Financial Highlights

   The stability and soundness of NRBSL’s current financial condition resulted from years of consistent growth in all parameters of banking performance. In 2017, NRBSL sustained this growth trend with accomplishments in various areas unparalleled in its 23-year history.

New Rural Bank of San Leonardo (Nueva Ecija), Inc.
Financial Summary / Highlights
As of 31 December 2017 and 31 December 2016

   NRBSL’s profitability in 2017 is an all-time high coming from interest income generation which grew by 47% on a year-to-year comparison. Its profits before provisioning doubled from P22M in 2016 to P45M for the current year. In the exercise of prudence and sound baking practice, the Bank increased to P15.7M its additional booking of allowance for probable losses for 2017 from P2.3M in the previous year. Despite this huge provisioning, the Bank’s net income reached P29M or P10M higher compared to its level the year before.

   With these earnings, NRBSL equity soared to P192M at the end of the 2017 or P26M higher than the previous period. Hence, from 9.13% NRBSL’s Return-On-Equity (ROE) in 2017 improved to 13.81% or 4.68 percentage points higher after 12 months. This level of ROE has enhanced the image of the Bank as an attractive investment to its stockholders and future equity partners.

   The significant increase in interest income was a function of an expanded credit portfolio.
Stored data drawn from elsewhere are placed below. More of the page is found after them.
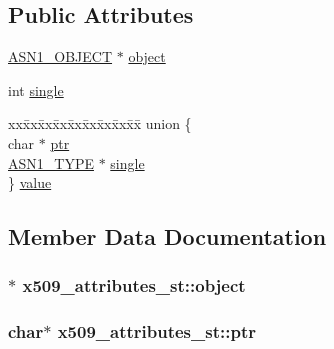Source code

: \subsection*{Public Attributes}
\begin{DoxyCompactItemize}
\item 
\hyperlink{asn1_8h_ae10c08e4e6b23f67a39b2add932ec48f}{A\+S\+N1\+\_\+\+O\+B\+J\+E\+CT} $\ast$ \hyperlink{structx509__attributes__st_a646d7a1b46e88eb3b0e337e08bd08a02}{object}
\item 
int \hyperlink{structx509__attributes__st_a04dd95e9253f6b16f682e70eb5eec2ca}{single}
\item 
\begin{tabbing}
xx\=xx\=xx\=xx\=xx\=xx\=xx\=xx\=xx\=\kill
union \{\\
\>char $\ast$ \hyperlink{structx509__attributes__st_a274ad547c5114bf0b4038b7f3d8397ad}{ptr}\\
\>\hyperlink{asn1_8h_a7895e03d9fee2bc4963faf2a31a9439e}{ASN1\_TYPE} $\ast$ \hyperlink{structx509__attributes__st_a3e24cce99fbb3fcb2c689e33f9943d0b}{single}\\
\} \hyperlink{structx509__attributes__st_a331805c6cdab06ff668e8b3b0f5ad61a}{value}\\

\end{tabbing}\end{DoxyCompactItemize}


\subsection{Member Data Documentation}
\subsubsection[{\texorpdfstring{object}{object}}]{$\ast$ x509\+\_\+attributes\+\_\+st\+::object}\hypertarget{structx509__attributes__st_a646d7a1b46e88eb3b0e337e08bd08a02}{}\label{structx509__attributes__st_a646d7a1b46e88eb3b0e337e08bd08a02}
\subsubsection[{\texorpdfstring{ptr}{ptr}}]{\setlength{\rightskip}{0pt plus 5cm}char$\ast$ x509\+\_\+attributes\+\_\+st\+::ptr}\hypertarget{structx509__attributes__st_a274ad547c5114bf0b4038b7f3d8397ad}{}\label{structx509__attributes__st_a274ad547c5114bf0b4038b7f3d8397ad}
The momentum to expand the Bank’s loan exposures was pushed aggressively in 2017 resulting to an additional P160M from year-ago level, a positive variance never before achieved in NRBSL’s loan development perspective. The growth in loans was a result of the Bank’s advocacy to lend to more small farmers and other agricultural producers with its risks mitigated by guarantee cover from Agricultural Guarantee Fund Pool (AGFP) and Agricultural Credit and Policy Council (ACPC). This multitude of borrowers from the agricultural sector is a clear indication of NRBSL’s effective credit delivery system in the countryside as it managed to serve its targeted clientele, covered its desired sectors and geographical outreach.
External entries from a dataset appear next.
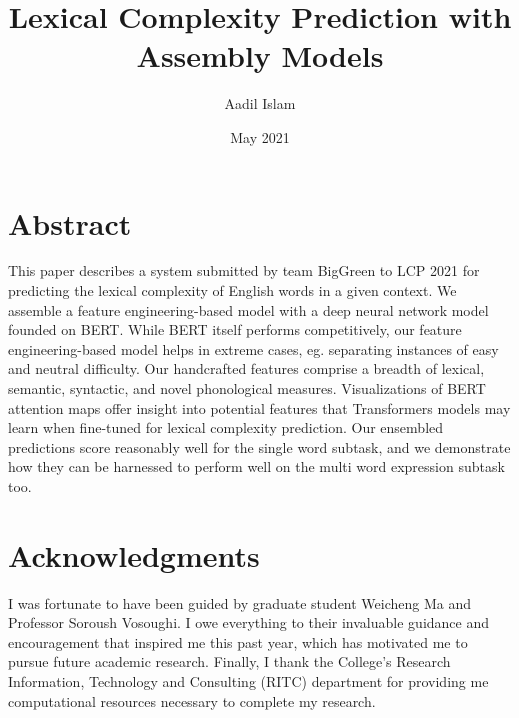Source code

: \documentclass{dcthesis}
\title{Lexical Complexity Prediction with Assembly Models}
\author{Aadil Islam}
\date{May 2021}
\theoremstyle{definition}
\theoremstyle{remark}
\begin{document}
\frontmatter

\maketitle
\restoregeometry

\chapter*{Abstract}
This paper describes a system submitted by team BigGreen to LCP 2021 for predicting the lexical complexity of English words in a given context. We assemble a feature engineering-based model with a deep neural network model founded on BERT. While BERT itself performs competitively, our feature engineering-based model helps in extreme cases, eg. separating instances of easy and neutral difficulty. Our handcrafted features comprise a breadth of lexical, semantic, syntactic, and novel phonological measures. Visualizations of BERT attention maps offer insight into potential features that Transformers models may learn when fine-tuned for lexical complexity prediction. Our ensembled predictions score reasonably well for the single word subtask, and we demonstrate how they can be harnessed to perform well on the multi word expression subtask too.

\chapter*{Acknowledgments}

I was fortunate to have been guided by graduate student Weicheng Ma and Professor Soroush Vosoughi. I owe everything to their invaluable guidance and encouragement that inspired me this past year, which has motivated me to pursue future academic research. Finally, I thank the College's Research Information, Technology and Consulting (RITC) department for providing me computational resources necessary to complete my research.

\tableofcontents
\end{document}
   As the majority of NRBSL’s borrowers come from small farming communities and so do its core depositors belonging to low-income groups. This explains the modest increment in deposits of P67M in 2017. This multitude of small savers, on the other hand, is behind the stable deposit base of the Bank. With this profile of its depositors and the Bank’s safe, simple and low-risk fund management practices it is able to improve and maintain an appropriate liquidity level at P289M in 2017 by adding P62M more compared in 2016.

   Because of NRBSL’s robust loan portfolio and modest deposit increment, the increase in the level of the Bank’s total resources from 2016 to 2017 jumped by P282M, the biggest ever. With P1.318B total resources, NRBSL improved its industry ranking from 36th in 2016 to 26th spot in 2017. With its risk-mitigation system in place in the form of credit guarantees, the substantial increase in loan exposures did not have much of an impact in the capital adequacy ratio of the Bank despite cash dividend declaration of P5M. NRBSL’s CAR in 2017 settled at 17.33% or slightly lower than 17.50% a year ago.
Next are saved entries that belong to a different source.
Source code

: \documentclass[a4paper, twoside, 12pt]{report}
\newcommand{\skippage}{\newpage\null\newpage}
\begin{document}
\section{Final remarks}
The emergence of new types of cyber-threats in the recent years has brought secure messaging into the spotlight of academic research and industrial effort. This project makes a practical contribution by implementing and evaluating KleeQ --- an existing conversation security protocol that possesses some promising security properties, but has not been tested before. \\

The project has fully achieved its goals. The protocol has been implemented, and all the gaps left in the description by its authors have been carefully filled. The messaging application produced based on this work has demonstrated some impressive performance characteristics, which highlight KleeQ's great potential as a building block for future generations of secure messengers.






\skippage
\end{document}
   In 2017, the Bank’s organization grew by more than a quarter of its size in the previous year as the population of NRBSL employees reached 204 from 160 in a span of 1 year. This was expected as aggressive solicitation for small agricultural loans and other unsecured credit facilities necessitated the deployment of more marketing technical officers in 2017. In the same year, new personnel were also recruited in line with the organizational preparation for the setting-up of new branches in 2018 and additional personnel in branch operations, accounting and internal audit to strengthen control function.